# Problem requirements
Within the data below, copy each line where the string "weights" is found.
--- Available data ---
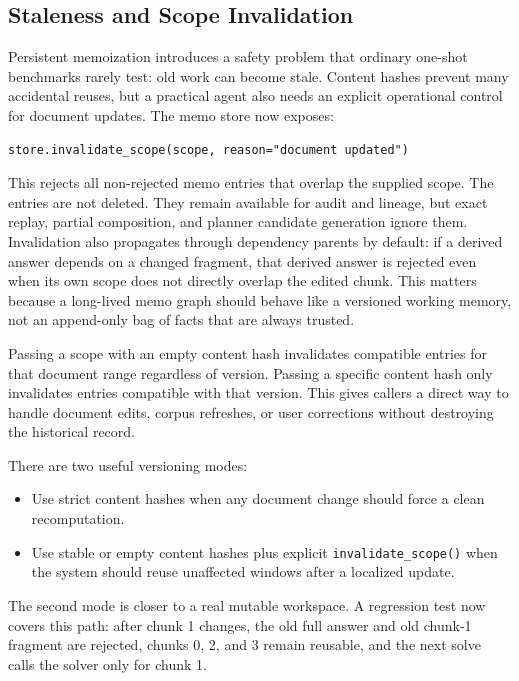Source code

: \documentclass[11pt]{article}
\begin{document}
\subsection{Staleness and Scope Invalidation}

Persistent memoization introduces a safety problem that ordinary one-shot
benchmarks rarely test: old work can become stale. Content hashes prevent many
accidental reuses, but a practical agent also needs an explicit operational
control for document updates. The memo store now exposes:

\begin{verbatim}
store.invalidate_scope(scope, reason="document updated")
\end{verbatim}

This rejects all non-rejected memo entries that overlap the supplied scope. The
entries are not deleted. They remain available for audit and lineage, but exact
replay, partial composition, and planner candidate generation ignore them.
Invalidation also propagates through dependency parents by default: if a
derived answer depends on a changed fragment, that derived answer is rejected
even when its own scope does not directly overlap the edited chunk. This matters
because a long-lived memo graph should behave like a versioned working memory,
not an append-only bag of facts that are always trusted.

Passing a scope with an empty content hash invalidates compatible entries for
that document range regardless of version. Passing a specific content hash only
invalidates entries compatible with that version. This gives callers a direct
way to handle document edits, corpus refreshes, or user corrections without
destroying the historical record.

There are two useful versioning modes:

\begin{itemize}[leftmargin=*]
    \item Use strict content hashes when any document change should force a
    clean recomputation.
    \item Use stable or empty content hashes plus explicit
    \texttt{invalidate\_scope()} when the system should reuse unaffected
    windows after a localized update.
\end{itemize}

The second mode is closer to a real mutable workspace. A regression test now
covers this path: after chunk 1 changes, the old full answer and old chunk-1
fragment are rejected, chunks 0, 2, and 3 remain reusable, and the next solve
calls the solver only for chunk 1.
\end{document}
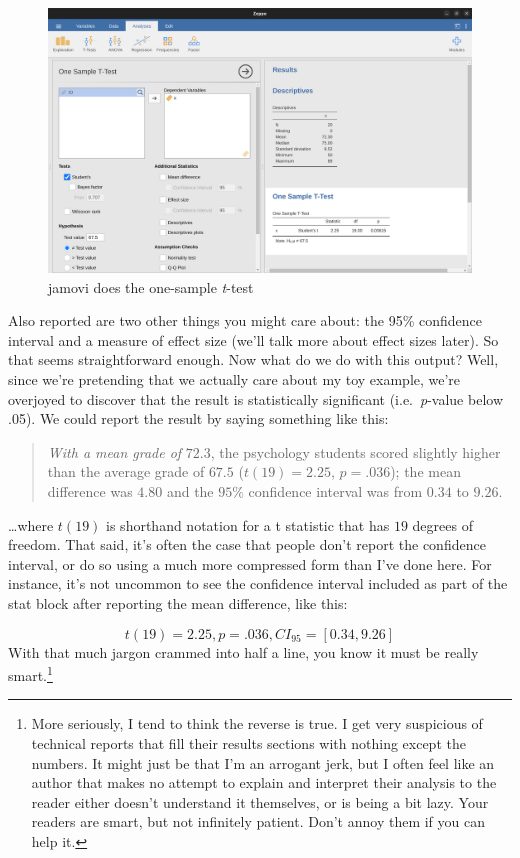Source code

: \documentclass[
  a4paper,
]{book}
\begin{document}
\begin{figure}

\includegraphics[width=1\textwidth,height=\textheight]{images/fig11-6.png} \hfill{}

\caption{\label{fig-fig11-6}jamovi does the one-sample \emph{t}-test}

\end{figure}

Also reported are two other things you might care about: the 95\%
confidence interval and a measure of effect size (we'll talk more about
effect sizes later). So that seems straightforward enough. Now what do
we do with this output? Well, since we're pretending that we actually
care about my toy example, we're overjoyed to discover that the result
is statistically significant (i.e.~\emph{p}-value below .05). We could
report the result by saying something like this:

\begin{quote}
\emph{With a mean grade of} \(72.3\), the psychology students scored
slightly higher than the average grade of \(67.5\) (\(t(19) = 2.25\),
\(p = .036\)); the mean difference was \(4.80\) and the \(95\%\)
confidence interval was from \(0.34\) to \(9.26\).
\end{quote}

\ldots where \(t(19)\) is shorthand notation for a t statistic that has
\(19\) degrees of freedom. That said, it's often the case that people
don't report the confidence interval, or do so using a much more
compressed form than I've done here. For instance, it's not uncommon to
see the confidence interval included as part of the stat block after
reporting the mean difference, like this:

\[t(19)=2.25, p = .036, CI_{95} = [0.34, 9.26]\] With that much jargon
crammed into half a line, you know it must be really smart.\footnote{More
  seriously, I tend to think the reverse is true. I get very suspicious
  of technical reports that fill their results sections with nothing
  except the numbers. It might just be that I'm an arrogant jerk, but I
  often feel like an author that makes no attempt to explain and
  interpret their analysis to the reader either doesn't understand it
  themselves, or is being a bit lazy. Your readers are smart, but not
  infinitely patient. Don't annoy them if you can help it.}
\end{document}
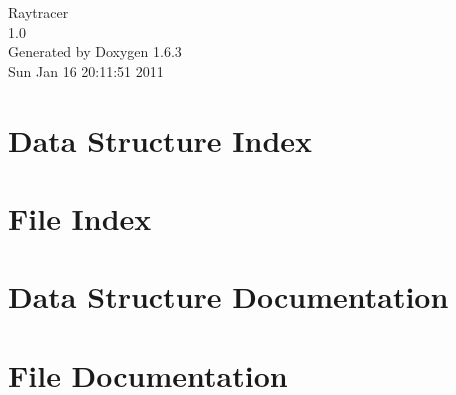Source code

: \documentclass[a4paper]{book}
\begin{document}
\hypersetup{pageanchor=false}
\begin{titlepage}
\vspace*{7cm}
\begin{center}
{\Large Raytracer \\[1ex]\large 1.0 }\\
\vspace*{1cm}
{\large Generated by Doxygen 1.6.3}\\
\vspace*{0.5cm}
{\small Sun Jan 16 20:11:51 2011}\\
\end{center}
\end{titlepage}
\clearemptydoublepage
{}
\tableofcontents
\clearemptydoublepage
{}
\hypersetup{pageanchor=true}
\chapter{Data Structure Index}

\chapter{File Index}

\chapter{Data Structure Documentation}






























\chapter{File Documentation}
































\printindex
\end{document}
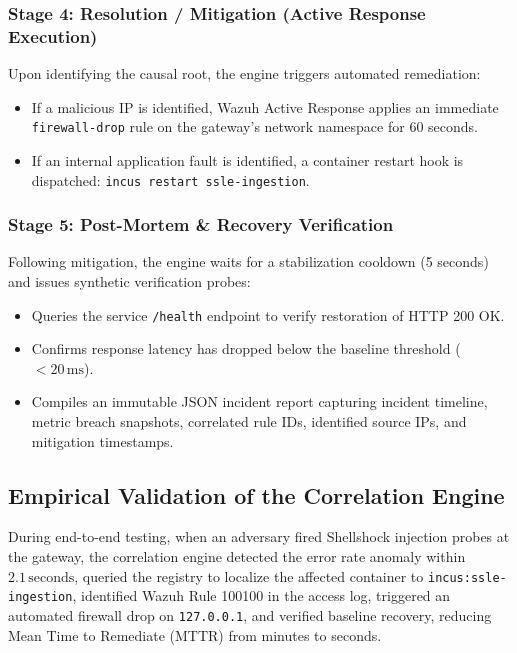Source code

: \subsubsection{Stage 4: Resolution / Mitigation (Active Response Execution)}
Upon identifying the causal root, the engine triggers automated remediation:
\begin{itemize}
    \item If a malicious IP is identified, Wazuh Active Response applies an immediate \texttt{firewall-drop} rule on the gateway's network namespace for 60 seconds.
    \item If an internal application fault is identified, a container restart hook is dispatched: \texttt{incus restart ssle-ingestion}.
\end{itemize}

\subsubsection{Stage 5: Post-Mortem \& Recovery Verification}
Following mitigation, the engine waits for a stabilization cooldown (5 seconds) and issues synthetic verification probes:
\begin{itemize}
    \item Queries the service \texttt{/health} endpoint to verify restoration of HTTP 200 OK.
    \item Confirms response latency has dropped below the baseline threshold ($<20\,\text{ms}$).
    \item Compiles an immutable JSON incident report capturing incident timeline, metric breach snapshots, correlated rule IDs, identified source IPs, and mitigation timestamps.
\end{itemize}

\subsection{Empirical Validation of the Correlation Engine}
During end-to-end testing, when an adversary fired Shellshock injection probes at the gateway, the correlation engine detected the error rate anomaly within $2.1\,\text{seconds}$, queried the registry to localize the affected container to \texttt{incus:ssle-ingestion}, identified Wazuh Rule 100100 in the access log, triggered an automated firewall drop on \texttt{127.0.0.1}, and verified baseline recovery, reducing Mean Time to Remediate (MTTR) from minutes to seconds.
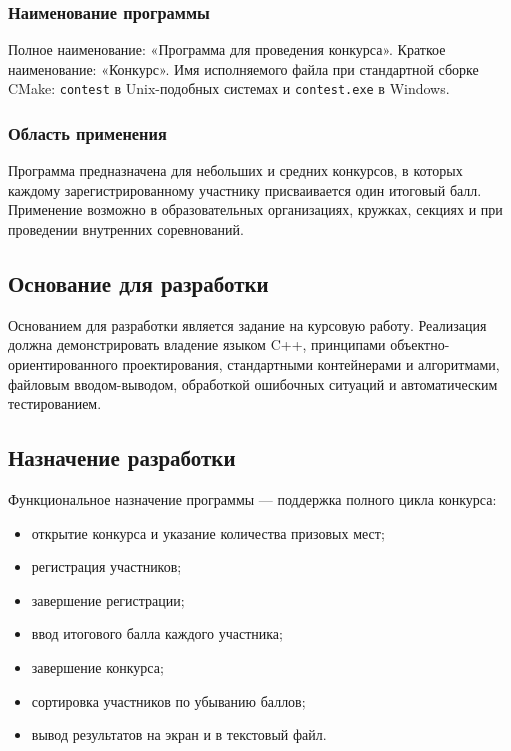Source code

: \documentclass[14pt,a4paper]{extarticle}
\newcommand{\code}[1]{\texttt{#1}}
\begin{document}
\subsubsection{Наименование программы}

Полное наименование: «Программа для проведения конкурса». Краткое наименование: «Конкурс». Имя исполняемого файла при стандартной сборке CMake: \code{contest} в Unix-подобных системах и \code{contest.exe} в Windows.

\subsubsection{Область применения}

Программа предназначена для небольших и средних конкурсов, в которых каждому зарегистрированному участнику присваивается один итоговый балл. Применение возможно в образовательных организациях, кружках, секциях и при проведении внутренних соревнований.

\subsection{Основание для разработки}

Основанием для разработки является задание на курсовую работу. Реализация должна демонстрировать владение языком C++, принципами объектно-ориентированного проектирования, стандартными контейнерами и алгоритмами, файловым вводом-выводом, обработкой ошибочных ситуаций и автоматическим тестированием.

\subsection{Назначение разработки}

Функциональное назначение программы --- поддержка полного цикла конкурса:
\begin{itemize}
\item открытие конкурса и указание количества призовых мест;
\item регистрация участников;
\item завершение регистрации;
\item ввод итогового балла каждого участника;
\item завершение конкурса;
\item сортировка участников по убыванию баллов;
\item вывод результатов на экран и в текстовый файл.
\end{itemize}
\end{document}
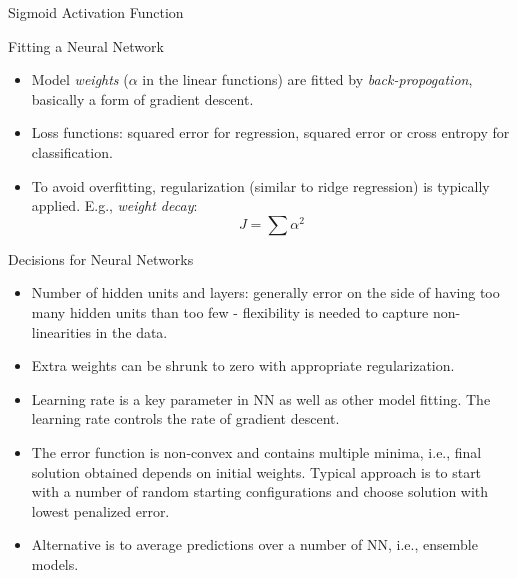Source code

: \documentclass{beamer}
\begin{document}
\begin{frame}{Sigmoid Activation Function}
\begin{figure}
    \centering
\end{figure}
\end{frame}


\begin{frame}{Fitting a Neural Network}
    \begin{itemize}
        \item Model \textit{weights} ($\alpha$ in the linear functions) are fitted by \textit{back-propogation}, basically a form of gradient descent.
        \item Loss functions: squared error for regression, squared error or cross entropy for classification.
        \item To avoid overfitting, regularization (similar to ridge regression) is typically applied. E.g., \textit{weight decay}:
        \begin{equation*}
            J = \sum \alpha^2
        \end{equation*}
    \end{itemize}
\end{frame}


\begin{frame}{Decisions for Neural Networks}
    \begin{itemize}
        \item Number of hidden units and layers: generally error on the side of having too many hidden units than too few - flexibility is needed to capture non-linearities in the data.
        \item Extra weights can be shrunk to zero with appropriate regularization.
        \item Learning rate is a key parameter in NN as well as other model fitting. The learning rate controls the rate of gradient descent.
        \item The error function is non-convex and contains multiple minima, i.e., final solution obtained depends on initial weights. Typical approach is to start with a number of random starting configurations and choose solution with lowest penalized error.
        \item Alternative is to average predictions over a number of NN, i.e., ensemble models.
    \end{itemize}
\end{frame}
\end{document}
---
# Written reply
        \item Model \textit{weights} ($\alpha$ in the linear functions) are fitted by \textit{back-propogation}, basically a form of gradient descent.
        \item Extra weights can be shrunk to zero with appropriate regularization.
        \item The error function is non-convex and contains multiple minima, i.e., final solution obtained depends on initial weights. Typical approach is to start with a number of random starting configurations and choose solution with lowest penalized error.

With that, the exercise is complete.